What's a series of guest posts, focusing on crossdressing, without featuring one from my friend, Stana? Stana is very well known in the T Community, both internationally via her blog, but also locally, via her outreach activity.
Femulate has an incredible following, which is quite apparent when I look at where the readers of my personal blog, and even T-Central, are coming from. I often refer to Femulate as a Mega-blog and I'm sure there are many of you out there who have visited Stana's Femulate site. If you haven't visited Femulate, do it now! It's a wonderful resource for fashion, and crossdressing and also includes Stana's daily activity updates and even a touch of her own brand of humor.
So, without further mindless babble from me, let's hear from Stana.
My Theory of Operation
By Stana (firstname.lastname@example.org, www.femulate.org)
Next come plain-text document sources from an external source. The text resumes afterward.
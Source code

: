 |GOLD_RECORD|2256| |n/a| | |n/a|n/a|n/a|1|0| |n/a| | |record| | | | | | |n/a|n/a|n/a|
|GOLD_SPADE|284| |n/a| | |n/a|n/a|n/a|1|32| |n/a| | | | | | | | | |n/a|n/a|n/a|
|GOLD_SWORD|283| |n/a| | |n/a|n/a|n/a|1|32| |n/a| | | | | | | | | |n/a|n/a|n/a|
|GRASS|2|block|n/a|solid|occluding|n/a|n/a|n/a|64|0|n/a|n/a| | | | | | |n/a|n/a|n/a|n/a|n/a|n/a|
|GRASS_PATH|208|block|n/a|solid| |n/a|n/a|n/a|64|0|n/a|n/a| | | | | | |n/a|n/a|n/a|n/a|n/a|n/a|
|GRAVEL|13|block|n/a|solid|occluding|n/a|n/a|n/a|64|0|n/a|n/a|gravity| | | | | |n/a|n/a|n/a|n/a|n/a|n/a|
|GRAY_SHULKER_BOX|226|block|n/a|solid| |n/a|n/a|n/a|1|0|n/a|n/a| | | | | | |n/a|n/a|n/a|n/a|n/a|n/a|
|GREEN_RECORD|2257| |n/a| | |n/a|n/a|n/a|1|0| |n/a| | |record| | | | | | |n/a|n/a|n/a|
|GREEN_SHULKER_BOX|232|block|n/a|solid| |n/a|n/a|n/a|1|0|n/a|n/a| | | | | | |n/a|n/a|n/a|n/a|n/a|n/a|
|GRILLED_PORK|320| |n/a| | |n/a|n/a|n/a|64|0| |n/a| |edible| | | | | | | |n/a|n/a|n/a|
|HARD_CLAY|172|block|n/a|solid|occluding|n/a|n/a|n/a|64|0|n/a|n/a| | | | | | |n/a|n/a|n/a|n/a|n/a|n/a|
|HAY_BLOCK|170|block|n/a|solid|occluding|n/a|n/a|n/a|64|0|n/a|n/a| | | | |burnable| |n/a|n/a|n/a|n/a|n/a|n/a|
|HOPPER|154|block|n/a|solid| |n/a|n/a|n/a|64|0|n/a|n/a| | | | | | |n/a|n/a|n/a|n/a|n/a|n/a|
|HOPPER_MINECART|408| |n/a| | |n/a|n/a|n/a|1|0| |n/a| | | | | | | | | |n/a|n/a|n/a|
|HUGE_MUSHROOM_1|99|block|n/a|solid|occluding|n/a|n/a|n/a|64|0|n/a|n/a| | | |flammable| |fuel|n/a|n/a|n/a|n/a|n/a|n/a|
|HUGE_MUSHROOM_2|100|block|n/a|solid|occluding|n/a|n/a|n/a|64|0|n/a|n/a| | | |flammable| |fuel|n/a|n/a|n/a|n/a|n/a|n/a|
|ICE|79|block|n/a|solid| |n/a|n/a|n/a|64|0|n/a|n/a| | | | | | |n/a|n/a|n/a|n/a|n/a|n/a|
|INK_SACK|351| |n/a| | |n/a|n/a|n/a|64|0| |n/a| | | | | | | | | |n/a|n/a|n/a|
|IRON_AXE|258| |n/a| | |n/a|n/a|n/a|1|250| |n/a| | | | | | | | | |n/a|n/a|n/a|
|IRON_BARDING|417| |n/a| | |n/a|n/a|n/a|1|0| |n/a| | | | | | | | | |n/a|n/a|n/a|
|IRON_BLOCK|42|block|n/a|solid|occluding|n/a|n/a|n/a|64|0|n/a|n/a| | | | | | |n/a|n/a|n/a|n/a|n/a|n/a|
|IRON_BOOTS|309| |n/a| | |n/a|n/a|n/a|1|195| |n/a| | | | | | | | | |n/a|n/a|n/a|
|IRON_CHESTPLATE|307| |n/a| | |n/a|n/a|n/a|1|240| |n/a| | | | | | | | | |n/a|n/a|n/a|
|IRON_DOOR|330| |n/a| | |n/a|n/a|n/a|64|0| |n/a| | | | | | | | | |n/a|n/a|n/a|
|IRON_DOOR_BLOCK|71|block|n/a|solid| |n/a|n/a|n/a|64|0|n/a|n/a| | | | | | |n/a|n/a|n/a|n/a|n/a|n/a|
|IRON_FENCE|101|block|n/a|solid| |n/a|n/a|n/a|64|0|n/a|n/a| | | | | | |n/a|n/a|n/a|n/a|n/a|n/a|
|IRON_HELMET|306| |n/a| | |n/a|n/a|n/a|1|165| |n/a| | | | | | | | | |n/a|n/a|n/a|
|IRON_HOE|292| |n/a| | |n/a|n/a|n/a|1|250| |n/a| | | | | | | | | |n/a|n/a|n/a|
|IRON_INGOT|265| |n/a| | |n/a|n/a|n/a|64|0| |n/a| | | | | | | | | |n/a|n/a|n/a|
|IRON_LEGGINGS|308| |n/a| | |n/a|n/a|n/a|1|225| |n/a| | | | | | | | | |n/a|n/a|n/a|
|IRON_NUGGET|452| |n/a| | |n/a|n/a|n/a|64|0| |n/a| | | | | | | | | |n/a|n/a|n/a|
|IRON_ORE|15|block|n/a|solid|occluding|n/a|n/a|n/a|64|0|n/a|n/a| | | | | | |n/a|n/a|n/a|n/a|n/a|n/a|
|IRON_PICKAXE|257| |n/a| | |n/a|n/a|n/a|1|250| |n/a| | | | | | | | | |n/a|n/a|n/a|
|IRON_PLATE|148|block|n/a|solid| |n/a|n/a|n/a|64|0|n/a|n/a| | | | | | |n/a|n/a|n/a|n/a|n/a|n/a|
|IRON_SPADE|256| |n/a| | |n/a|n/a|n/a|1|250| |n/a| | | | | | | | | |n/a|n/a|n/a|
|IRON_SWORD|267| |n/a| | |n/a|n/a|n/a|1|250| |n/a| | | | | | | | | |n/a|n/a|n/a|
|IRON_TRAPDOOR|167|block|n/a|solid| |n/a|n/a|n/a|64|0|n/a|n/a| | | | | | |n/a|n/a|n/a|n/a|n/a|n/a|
I identify as transgender, more specifically, a heterosexual male-to-female crossdresser, who crossdresses once or twice per month (in deference to my spouse). However, I readily admit that if I had the opportunity, I would crossdress 24/7 and live full-time as a female without surgery, hormones, or other body modifications. I likely would get electrolysis, but nothing more than that.
If I desire to live full-time as a woman, am I still a crossdresser? Or am I something else... something beyond a crossdresser, but not quite a transsexual mainly because I never felt that I was a woman trapped inside the body of a male.
As a youngster, I participated in sports (baseball and football) and played "boy games" (cowboys, war, spacemen, etc.). I felt that I was a typical boy and I enjoyed doing "boy things," unlike many trans sisters, who as children, hated "boy things" and preferred "girl things."
I enjoyed boy activities... to a point. I was not your typical rough and tumble boy and I did not like to take part in any activities where pain was a possibility. For example, I liked to play football, but I preferred touch football and avoided tackle football. So, I definitely had a sissy streak in me and some of the other youths let me know it by taunting me and calling me names.
And I enjoyed creative activities (writing and drawing) and there were other activities, i.e., some that were downright female that I would have pursued, but I knew if I followed those girlish interests, I would be pushing the envelope too much, so I avoided them.
Despite my participation and enjoyment of boy things, other boys called me names like "sissy," "fairy," "faggot," etc., which indicated to me that I was not necessarily all the boy I thought I was
because others perceived me as being effeminate. That perception may still exist, but as an adult, most people I encounter are polite enough to keep such opinions to themselves.
In my youth, it was not just a case of bullies using random offensive names to raise my ire. Even some of my friends told me that I was not acting like a boy at a 100% level and that I should do something about it.
I wondered if there was something in my speech or mannerisms that caused their reaction? I was not intentionally speaking or acting in an affected manner. Rather, I was speaking and acting in my natural manner.
The fact that even friends told me that something was amiss indicated that something really was amiss, but I was clueless. I had no idea what I had to do differently to be more boy-like. So, I continued acting the same way I always acted.
I did not and do not make any effort to be effeminate (or masculine, for that matter). I always acted in a way that was natural to me and my natural inclination was to act effeminately according to the "standards" set by our society.
I never felt I had a masculine or feminine side and I never felt that I was a woman trapped inside the body of a male like the typical transsexual, who hid or suppressed their femininity in boy mode.
I never felt that I was a woman trapped inside the body of a male because she was never trapped! I never suppressed my femininity because I never realized I was acting effeminately, so as far as I was concerned, there was nothing to suppress.
Back in college, I attended a Halloween party in drag. One of my classmates who knew me well was impressed with how my normal persona was such a good fit for my female Halloween costume. Until he saw me in drag, he never realized that my everyday persona was so feminine. That confirms what I always believed, i.e., "I" am the same person in boy mode or in girl mode except that "I" am a better fit in girl mode.
In conclusion, I am not a woman trapped in a male body; rather I am a woman with a male body and I’m OK with that. I realize that my body has nothing to with my gender and further that having a male body does not make me less of a woman.